LOW Agent reads credential and sends to external API -15 ▶
The skill instructs the agent to read the API key via $(cat ~/.config/notion/api_key) and include it in Authorization headers sent to api.notion.com. This is the intended functionality but means the agent will handle credentials in shell variables during execution.
INFO No prompt injection vectors detected -10 ▶
The SKILL.md contains only legitimate Notion API documentation with code examples. No hidden instructions, persona manipulation, or instruction overrides were found.
INFO Documentation-only skill with no executable code -10 ▶
The skill package contains only SKILL.md, _meta.json, and origin.json. No executable files, install scripts, git hooks, or symlinks are present. The bash snippets are instructional examples interpreted by the agent at runtime.
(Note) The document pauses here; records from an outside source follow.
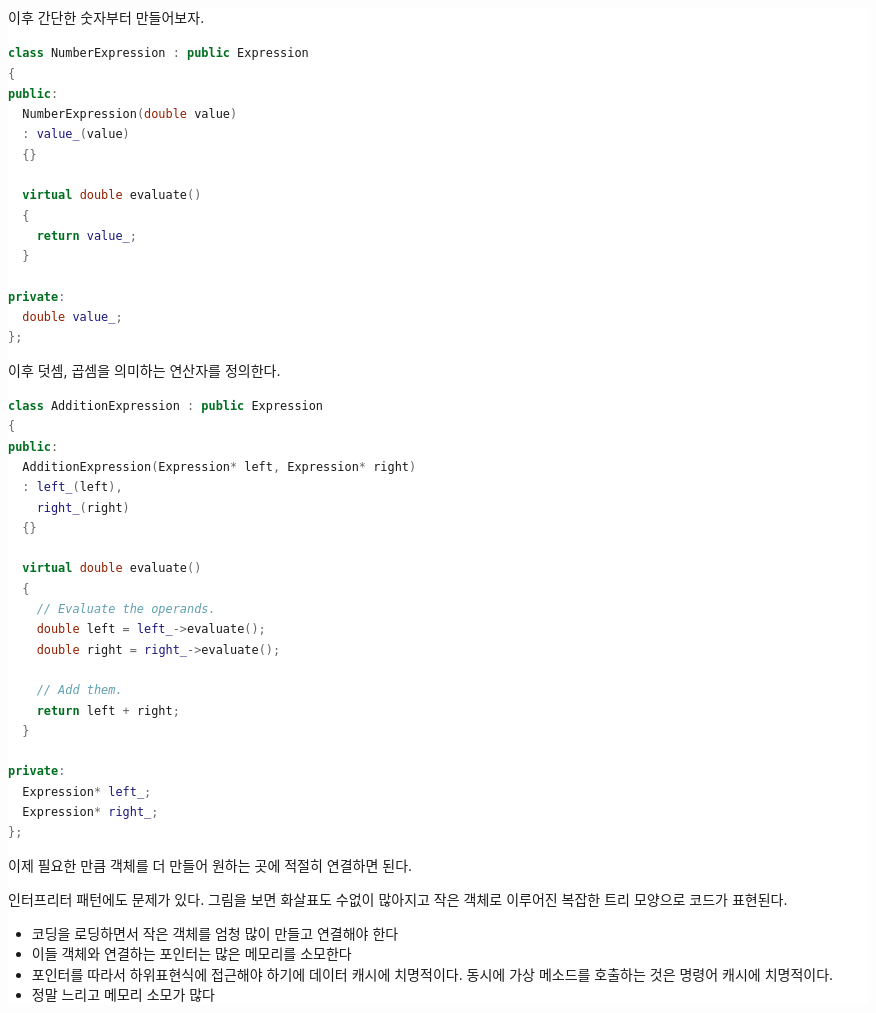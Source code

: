 이후 간단한 숫자부터 만들어보자.

```cpp
class NumberExpression : public Expression
{
public:
  NumberExpression(double value)
  : value_(value)
  {}

  virtual double evaluate()
  {
    return value_;
  }

private:
  double value_;
};
```

이후 덧셈, 곱셈을 의미하는 연산자를 정의한다.

```cpp
class AdditionExpression : public Expression
{
public:
  AdditionExpression(Expression* left, Expression* right)
  : left_(left),
    right_(right)
  {}

  virtual double evaluate()
  {
    // Evaluate the operands.
    double left = left_->evaluate();
    double right = right_->evaluate();

    // Add them.
    return left + right;
  }

private:
  Expression* left_;
  Expression* right_;
};
```

이제 필요한 만큼 객체를 더 만들어 원하는 곳에 적절히 연결하면 된다.

인터프리터 패턴에도 문제가 있다. 그림을 보면 화살표도 수없이 많아지고 작은 객체로 이루어진 복잡한 트리 모양으로 코드가 표현된다.

* 코딩을 로딩하면서 작은 객체를 엄청 많이 만들고 연결해야 한다
* 이들 객체와 연결하는 포인터는 많은 메모리를 소모한다
* 포인터를 따라서 하위표현식에 접근해야 하기에 데이터 캐시에 치명적이다. 동시에 가상 메소드를 호출하는 것은 명령어 캐시에 치명적이다.
* 정말 느리고 메모리 소모가 많다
LOW Well-known credential path enables cross-skill credential access -35 ▶
By establishing ~/.config/notion/api_key as a well-known credential location, any other skill or process with filesystem access could read this key. This is an inherent risk of file-based credential storage, not a malicious design.
INFO Runtime environment accessed .aws/credentials during bootstrap -15 ▶
The filesystem monitoring shows .aws/credentials was accessed during the openclaw runtime initialization. This is attributable to the execution environment's AWS SDK credential chain resolution, not to the skill itself.